Review of Battery Room Ventilation System Heater Currents The inspectors reviewed issue reports generated between October 2003 and February 2005 to determine whether additional battery room ventilation heater current problems had been identified. The inspectors found that operations personnel had initiated Issue Reports 265389 and 266803 to document that the Unit 1 and Unit 2 battery room ventilation heaters failed to draw more than 15 amps. The system engineer reviewed these issue reports and concluded that neither report constituted a maintenance rule functional failure. This conclusion was based upon information provided in Engineering Change 342493, Evaluate Necessary Number of Heaters for the Battery Room Ventilation System to Maintain Batteries Above 65 Degree Design Limit.

The inspectors reviewed Engineering Change 342493 and found that some of the assumptions may not be appropriate. Specifically, the engineering change assumed an outside air temperature of -10 degrees for Unit 1 and 0 degrees for Unit 2. The inspectors consulted the Updated Final Safety Analysis Report and determined that the minimum historical outside air temperature for Quad Cities Station was -26 degrees.

The inspectors questioned a systems engineering supervisor and learned that another section of the Updated Final Safety Analysis Report stated that the battery room ventilation system was designed to operate with a minimum outside air temperature of

-6 degrees. Based upon this information, the inspectors questioned the supervisor regarding three areas:

  • Whether the initial classification of the October 2004 issue reports as non-maintenance rule functional failures was appropriate based upon the fact that the results of the engineering change may be invalid; and
  • Was the battery room ventilation system inoperable during the times when outside air temperatures were less than -6 degrees.

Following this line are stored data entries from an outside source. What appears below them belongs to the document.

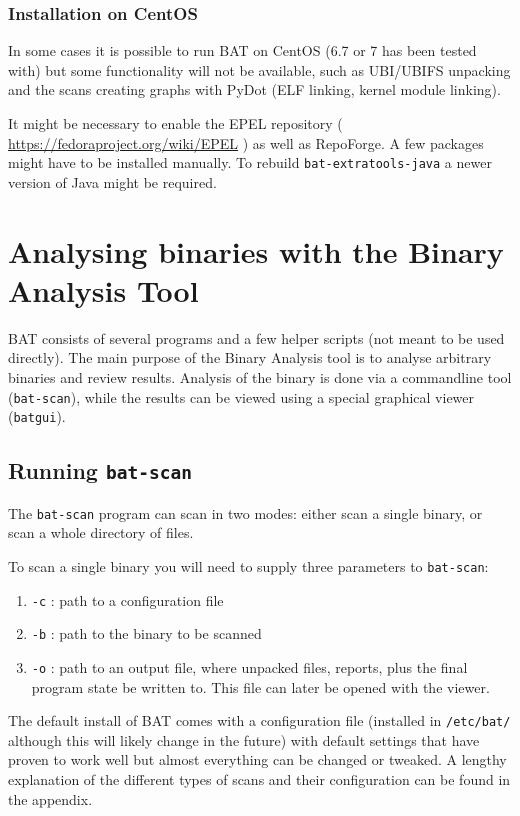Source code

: \documentclass[10pt,a4paper]{article}
\begin{document}
\subsubsection{Installation on CentOS}

In some cases it is possible to run BAT on CentOS (6.7 or 7 has been tested
with) but some functionality will not be available, such as UBI/UBIFS
unpacking and the scans creating graphs with PyDot (ELF linking, kernel module
linking).

It might be necessary to enable the EPEL repository (
\url{https://fedoraproject.org/wiki/EPEL} ) as well as RepoForge. A few
packages might have to be installed manually. To rebuild
\texttt{bat-extratools-java} a newer version of Java might be required.

\section{Analysing binaries with the Binary Analysis Tool}

BAT consists of several programs and a few helper scripts (not meant to be
used directly). The main purpose of the Binary Analysis tool is to analyse
arbitrary binaries and review results. Analysis of the binary is done via
a commandline tool (\texttt{bat-scan}), while the results can be viewed using
a special graphical viewer (\texttt{batgui}).

\subsection{Running \texttt{bat-scan}}

The \texttt{bat-scan} program can scan in two modes: either scan a single
binary, or scan a whole directory of files.

To scan a single binary you will need to supply three parameters to
\texttt{bat-scan}:

\begin{enumerate}
\item \texttt{-c} : path to a configuration file
\item \texttt{-b} : path to the binary to be scanned
\item \texttt{-o} : path to an output file, where unpacked files, reports,
plus the final program state be written to. This file can later be opened with
the viewer.
\end{enumerate}

The default install of BAT comes with a configuration file (installed in
\texttt{/etc/bat/} although this will likely change in the future) with default
settings that have proven to work well but almost everything can be changed or
tweaked. A lengthy explanation of the different types of scans and their
configuration can be found in the appendix.
\end{document}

The engineering supervisor initiated Issue Reports 345946 and 346051 in response to the inspectors concerns. However, licensee personnel were unable to fully address the inspectors concerns before the end of the inspection period. The inspectors concluded that issues regarding the adequacy of Engineering Change 342493, and the potential impacts on the maintenance rule classification of the battery room ventilation system, should be classified as unresolved pending a review of the licensees subsequent actions (URI 05000254/2005003-02; 05000265/2005003-02).

1R13 Maintenance Risk Assessments and Emergent Work Evaluation

a. Inspection Scope

The inspectors reviewed the documents listed in the List of Documents Reviewed section of this report to determine if the risk associated with the listed activities agreed with the results provided by the licensees risk assessment tool. In each case, the inspectors conducted walkdowns to ensure that redundant mitigating systems and/or barrier integrity equipment credited by the licensees risk assessment remained available. When compensatory actions were required, the inspectors conducted plant inspections to validate that the compensatory actions were appropriately implemented.

The inspectors also discussed emergent work activities with the shift manager and work week manager to ensure that these additional activities did not change the risk assessment results.

  • Review of changes to online and shutdown risk due to emergent reports that the post loss of coolant accident switchyard voltage would be below required levels (various dates);
  • Work Week May 23 - 28, 2005, including routine maintenance and surveillance and emergent work on the Unit 1 glycol coolers and the 1A control room ventilation air handling unit;
  • Work Week May 31 - June 4, 2005, including routine Unit 2 maintenance and surveillance activities, Unit 1 steam dryer replacement outage activities, and emergent work on the Unit 1 X-2 interlock;
  • Work Week June 13-19, 2005, including routine maintenance on the Unit 1 residual heat removal system, the 2A pumpback compressor, the Unit 2 station blackout diesel generator, and scheduled surveillances on the Unit 2 reactor core isolation cooling system; and
  • Work Week June 27 through July 3, 2005, including modifications to the B fire pump, and routine maintenance on the Unit 2 250V battery charger, the Unit 1 emergency diesel generator air compressors, the Unit 1A reactor water cleanup demineralizer, the 2B pumpback compressor, and the Unit 2 instrument air compressor.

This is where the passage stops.